Materials-Consortia / OPTIMADE

Specification of a common REST API for access to materials databases
https://optimade.org/specification
Creative Commons Attribution 4.0 International
83 stars 37 forks source link

Supporting indexing of archives in the `/files` endpoint #484

Open ml-evs opened 1 year ago

ml-evs commented 1 year ago

Currently our file entry type has a 1-to-1 mapping with a file on disk, however there are many cases where databases serve archive files that aggregate data on multiple structures. I would like to be able to run an index over the contents of an archive file and list them as separate files entries, e.g.,

{"id": "archive_1_bs_1", "attributes": {"url": "http://example.com/archive.tar.gz", "name": "bs_1.bands", "relpath": "bandstructures/bs_1.bands"}}
{"id": "archive_1_bs_2", "attributes": {"url": "http://example.com/archive.tar.gz", "name": "bs_2.bands", "relpath": "bandstructures/bs_2.bands"}}

where a client can be smart enough to only download the archive once. Each file can then have a relationship with the structure that the data pertains to.

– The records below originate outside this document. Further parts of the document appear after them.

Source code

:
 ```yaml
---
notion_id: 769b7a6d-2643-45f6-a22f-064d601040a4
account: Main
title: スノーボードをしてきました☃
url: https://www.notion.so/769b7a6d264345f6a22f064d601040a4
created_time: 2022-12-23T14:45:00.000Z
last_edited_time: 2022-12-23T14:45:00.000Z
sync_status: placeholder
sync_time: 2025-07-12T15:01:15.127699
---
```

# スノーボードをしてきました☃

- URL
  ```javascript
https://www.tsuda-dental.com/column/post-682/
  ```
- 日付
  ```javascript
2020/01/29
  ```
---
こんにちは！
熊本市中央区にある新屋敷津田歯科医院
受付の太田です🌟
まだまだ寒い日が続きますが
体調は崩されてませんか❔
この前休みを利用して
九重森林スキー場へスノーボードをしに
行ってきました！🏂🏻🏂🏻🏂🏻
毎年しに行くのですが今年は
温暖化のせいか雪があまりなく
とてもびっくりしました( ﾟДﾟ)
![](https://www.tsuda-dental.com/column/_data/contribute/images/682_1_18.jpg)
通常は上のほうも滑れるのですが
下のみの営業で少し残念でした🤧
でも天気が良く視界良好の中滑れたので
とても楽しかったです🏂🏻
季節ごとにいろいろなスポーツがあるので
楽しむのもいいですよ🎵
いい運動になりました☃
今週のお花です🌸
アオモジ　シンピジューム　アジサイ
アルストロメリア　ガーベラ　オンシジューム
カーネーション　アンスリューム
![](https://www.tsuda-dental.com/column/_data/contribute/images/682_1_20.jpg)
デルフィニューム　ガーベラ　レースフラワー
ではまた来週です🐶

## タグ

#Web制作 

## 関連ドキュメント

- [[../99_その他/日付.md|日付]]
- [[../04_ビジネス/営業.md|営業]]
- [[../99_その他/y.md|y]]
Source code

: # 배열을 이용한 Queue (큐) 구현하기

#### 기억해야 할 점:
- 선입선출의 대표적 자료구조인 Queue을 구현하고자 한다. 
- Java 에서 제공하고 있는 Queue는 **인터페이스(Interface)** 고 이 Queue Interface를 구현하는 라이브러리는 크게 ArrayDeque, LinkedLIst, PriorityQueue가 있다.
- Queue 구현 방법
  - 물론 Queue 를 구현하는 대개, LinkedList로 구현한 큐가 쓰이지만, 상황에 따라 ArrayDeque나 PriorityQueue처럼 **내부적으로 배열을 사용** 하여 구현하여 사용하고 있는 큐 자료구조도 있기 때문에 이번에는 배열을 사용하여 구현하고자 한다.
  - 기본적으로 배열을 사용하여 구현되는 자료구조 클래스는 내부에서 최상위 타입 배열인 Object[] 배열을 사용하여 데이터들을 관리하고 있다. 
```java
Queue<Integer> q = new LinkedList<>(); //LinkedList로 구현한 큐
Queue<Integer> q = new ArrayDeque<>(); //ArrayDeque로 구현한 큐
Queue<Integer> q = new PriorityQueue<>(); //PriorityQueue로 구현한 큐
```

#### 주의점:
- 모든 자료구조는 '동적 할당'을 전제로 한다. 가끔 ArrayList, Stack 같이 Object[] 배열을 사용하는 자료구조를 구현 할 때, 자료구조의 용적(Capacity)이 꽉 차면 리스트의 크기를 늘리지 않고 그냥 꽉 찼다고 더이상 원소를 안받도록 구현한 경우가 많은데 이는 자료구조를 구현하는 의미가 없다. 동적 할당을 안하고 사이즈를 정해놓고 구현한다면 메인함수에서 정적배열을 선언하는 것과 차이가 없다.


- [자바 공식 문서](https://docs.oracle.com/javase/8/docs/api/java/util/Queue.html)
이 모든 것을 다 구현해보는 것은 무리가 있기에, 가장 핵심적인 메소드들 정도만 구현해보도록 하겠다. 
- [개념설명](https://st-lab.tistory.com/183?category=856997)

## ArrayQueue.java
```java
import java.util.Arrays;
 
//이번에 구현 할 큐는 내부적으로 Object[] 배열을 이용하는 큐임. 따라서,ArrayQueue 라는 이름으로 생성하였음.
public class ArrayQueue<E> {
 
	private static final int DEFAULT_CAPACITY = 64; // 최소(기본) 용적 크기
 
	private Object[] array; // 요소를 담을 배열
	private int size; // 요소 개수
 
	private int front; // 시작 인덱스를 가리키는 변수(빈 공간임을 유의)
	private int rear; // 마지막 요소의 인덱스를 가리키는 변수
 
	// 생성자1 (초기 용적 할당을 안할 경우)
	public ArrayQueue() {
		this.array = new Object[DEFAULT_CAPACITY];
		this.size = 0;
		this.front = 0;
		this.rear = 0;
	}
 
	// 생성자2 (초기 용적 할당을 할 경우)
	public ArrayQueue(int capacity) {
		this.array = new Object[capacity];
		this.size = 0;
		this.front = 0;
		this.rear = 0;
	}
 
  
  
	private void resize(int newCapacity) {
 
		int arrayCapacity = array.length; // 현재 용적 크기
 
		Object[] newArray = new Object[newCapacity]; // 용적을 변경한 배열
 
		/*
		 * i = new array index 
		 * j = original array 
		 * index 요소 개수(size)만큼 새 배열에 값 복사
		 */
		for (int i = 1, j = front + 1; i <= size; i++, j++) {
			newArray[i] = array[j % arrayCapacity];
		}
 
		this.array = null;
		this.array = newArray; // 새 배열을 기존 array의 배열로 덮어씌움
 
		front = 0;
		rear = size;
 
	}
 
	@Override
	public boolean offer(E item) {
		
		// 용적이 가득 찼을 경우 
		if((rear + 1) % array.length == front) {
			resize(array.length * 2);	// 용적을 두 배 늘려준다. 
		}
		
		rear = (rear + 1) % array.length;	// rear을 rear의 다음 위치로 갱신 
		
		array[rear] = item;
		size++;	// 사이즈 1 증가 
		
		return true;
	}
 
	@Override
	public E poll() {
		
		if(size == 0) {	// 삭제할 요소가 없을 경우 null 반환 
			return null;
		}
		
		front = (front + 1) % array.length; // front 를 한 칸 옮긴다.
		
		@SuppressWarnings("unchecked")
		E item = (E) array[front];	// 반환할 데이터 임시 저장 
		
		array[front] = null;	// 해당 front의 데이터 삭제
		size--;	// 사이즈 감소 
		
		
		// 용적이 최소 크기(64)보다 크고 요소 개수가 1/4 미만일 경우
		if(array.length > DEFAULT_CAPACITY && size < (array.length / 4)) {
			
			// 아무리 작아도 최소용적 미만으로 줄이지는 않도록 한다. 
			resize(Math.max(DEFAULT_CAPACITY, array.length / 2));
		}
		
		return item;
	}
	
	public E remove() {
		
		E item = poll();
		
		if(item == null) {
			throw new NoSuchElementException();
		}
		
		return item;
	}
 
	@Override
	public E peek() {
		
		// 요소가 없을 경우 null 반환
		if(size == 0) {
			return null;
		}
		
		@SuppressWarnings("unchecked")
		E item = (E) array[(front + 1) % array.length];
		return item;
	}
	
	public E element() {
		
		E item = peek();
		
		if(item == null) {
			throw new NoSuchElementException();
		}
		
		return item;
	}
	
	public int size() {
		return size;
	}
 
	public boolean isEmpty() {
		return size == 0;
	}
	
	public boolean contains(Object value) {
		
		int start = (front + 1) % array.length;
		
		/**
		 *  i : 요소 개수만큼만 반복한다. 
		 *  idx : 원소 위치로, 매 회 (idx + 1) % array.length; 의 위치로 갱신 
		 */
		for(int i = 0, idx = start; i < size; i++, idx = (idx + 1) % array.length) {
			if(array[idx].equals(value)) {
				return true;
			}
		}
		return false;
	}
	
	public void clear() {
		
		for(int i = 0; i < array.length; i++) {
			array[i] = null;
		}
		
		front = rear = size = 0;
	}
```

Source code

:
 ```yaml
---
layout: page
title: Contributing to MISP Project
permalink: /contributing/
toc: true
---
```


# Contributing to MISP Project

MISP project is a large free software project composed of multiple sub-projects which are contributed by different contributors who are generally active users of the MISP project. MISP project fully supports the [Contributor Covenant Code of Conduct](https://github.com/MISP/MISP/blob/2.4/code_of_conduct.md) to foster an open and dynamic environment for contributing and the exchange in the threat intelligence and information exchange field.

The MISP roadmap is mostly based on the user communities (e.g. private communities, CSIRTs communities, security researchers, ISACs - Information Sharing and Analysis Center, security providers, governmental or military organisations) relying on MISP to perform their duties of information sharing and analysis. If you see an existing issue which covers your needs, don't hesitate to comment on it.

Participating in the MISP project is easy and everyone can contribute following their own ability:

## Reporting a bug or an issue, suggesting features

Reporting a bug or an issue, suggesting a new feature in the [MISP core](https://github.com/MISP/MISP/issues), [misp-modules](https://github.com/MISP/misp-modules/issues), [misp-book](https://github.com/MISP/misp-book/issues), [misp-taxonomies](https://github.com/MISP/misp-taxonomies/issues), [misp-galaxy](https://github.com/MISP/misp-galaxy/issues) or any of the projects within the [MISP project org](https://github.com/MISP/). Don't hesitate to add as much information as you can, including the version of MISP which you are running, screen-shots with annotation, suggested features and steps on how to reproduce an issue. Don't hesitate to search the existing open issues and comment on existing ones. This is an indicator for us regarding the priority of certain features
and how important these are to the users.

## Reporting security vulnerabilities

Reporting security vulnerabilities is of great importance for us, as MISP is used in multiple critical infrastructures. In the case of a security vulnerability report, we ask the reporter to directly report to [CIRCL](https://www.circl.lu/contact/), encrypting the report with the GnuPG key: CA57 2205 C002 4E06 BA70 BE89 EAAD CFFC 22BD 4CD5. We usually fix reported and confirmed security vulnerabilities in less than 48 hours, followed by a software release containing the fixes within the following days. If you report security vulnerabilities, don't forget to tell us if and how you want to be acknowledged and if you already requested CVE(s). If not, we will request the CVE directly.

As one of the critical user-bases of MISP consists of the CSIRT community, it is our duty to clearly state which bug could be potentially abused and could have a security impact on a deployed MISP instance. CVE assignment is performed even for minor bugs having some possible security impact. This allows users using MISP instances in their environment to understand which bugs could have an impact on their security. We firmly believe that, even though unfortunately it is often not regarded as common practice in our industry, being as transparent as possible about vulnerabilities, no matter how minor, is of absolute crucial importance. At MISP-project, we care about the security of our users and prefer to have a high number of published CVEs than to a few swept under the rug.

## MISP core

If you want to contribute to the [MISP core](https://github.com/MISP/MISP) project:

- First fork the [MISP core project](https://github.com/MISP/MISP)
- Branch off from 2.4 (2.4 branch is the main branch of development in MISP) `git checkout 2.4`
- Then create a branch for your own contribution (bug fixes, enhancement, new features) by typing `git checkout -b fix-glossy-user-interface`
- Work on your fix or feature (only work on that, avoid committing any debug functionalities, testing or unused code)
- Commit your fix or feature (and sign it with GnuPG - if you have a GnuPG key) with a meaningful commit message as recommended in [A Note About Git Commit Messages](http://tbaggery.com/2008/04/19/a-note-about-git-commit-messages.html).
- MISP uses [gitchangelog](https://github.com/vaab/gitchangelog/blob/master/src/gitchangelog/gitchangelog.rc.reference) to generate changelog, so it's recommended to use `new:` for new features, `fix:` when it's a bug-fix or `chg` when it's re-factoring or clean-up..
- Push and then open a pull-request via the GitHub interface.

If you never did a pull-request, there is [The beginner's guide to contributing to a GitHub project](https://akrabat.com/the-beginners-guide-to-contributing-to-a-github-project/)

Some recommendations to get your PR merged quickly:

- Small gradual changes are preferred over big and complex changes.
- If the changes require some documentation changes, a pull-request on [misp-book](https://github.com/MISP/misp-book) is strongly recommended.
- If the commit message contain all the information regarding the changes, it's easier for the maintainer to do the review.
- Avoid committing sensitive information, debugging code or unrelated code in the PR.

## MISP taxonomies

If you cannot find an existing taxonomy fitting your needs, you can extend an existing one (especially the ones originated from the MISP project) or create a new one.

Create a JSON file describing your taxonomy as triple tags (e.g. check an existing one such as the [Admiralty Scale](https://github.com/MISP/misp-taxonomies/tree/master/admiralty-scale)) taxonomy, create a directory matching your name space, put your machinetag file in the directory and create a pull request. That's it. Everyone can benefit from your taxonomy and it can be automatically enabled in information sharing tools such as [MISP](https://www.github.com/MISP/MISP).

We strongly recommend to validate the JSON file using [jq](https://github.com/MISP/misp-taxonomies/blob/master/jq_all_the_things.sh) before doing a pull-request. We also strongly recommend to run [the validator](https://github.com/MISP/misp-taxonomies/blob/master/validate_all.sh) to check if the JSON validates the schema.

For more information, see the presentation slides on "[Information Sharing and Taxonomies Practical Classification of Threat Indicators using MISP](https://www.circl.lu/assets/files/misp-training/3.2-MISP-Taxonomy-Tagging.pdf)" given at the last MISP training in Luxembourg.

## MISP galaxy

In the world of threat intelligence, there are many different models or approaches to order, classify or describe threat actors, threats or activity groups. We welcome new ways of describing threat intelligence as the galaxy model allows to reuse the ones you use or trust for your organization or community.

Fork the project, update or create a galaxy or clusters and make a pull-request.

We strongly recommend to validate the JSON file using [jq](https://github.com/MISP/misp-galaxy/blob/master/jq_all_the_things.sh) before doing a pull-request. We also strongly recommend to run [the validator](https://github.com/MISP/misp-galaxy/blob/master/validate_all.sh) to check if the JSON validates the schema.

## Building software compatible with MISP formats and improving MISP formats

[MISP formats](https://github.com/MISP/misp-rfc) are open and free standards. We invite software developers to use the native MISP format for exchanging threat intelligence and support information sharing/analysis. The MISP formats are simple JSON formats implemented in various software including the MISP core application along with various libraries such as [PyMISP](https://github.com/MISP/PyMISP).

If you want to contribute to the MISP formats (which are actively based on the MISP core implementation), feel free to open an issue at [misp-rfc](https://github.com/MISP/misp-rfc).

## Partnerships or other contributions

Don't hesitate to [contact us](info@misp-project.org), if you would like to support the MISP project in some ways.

relpath or relative_path is not part of the current spec, but I think it could be useful and easy to add. The archiving mechanism/compression should be handled by our current fields (e.g., "media_type": "application/tar+gzip" above) but we will lose some info on the size/type of the file at relpath after extracting (although the description seems to be the intended way to handle this anyway for files without defined mime-types).

If others agree this is useful then I am happy to concoct a PR.

ml-evs commented 1 year ago

cc @eimrek and @unkcpz

merkys commented 5 months ago

Good idea. I wonder whether we can re-use JSON:API relationships to describe every archive member in a same way the archive itself would be described. For sure we would need to introduce a property for the relative path as name is supposed to hold only the basename.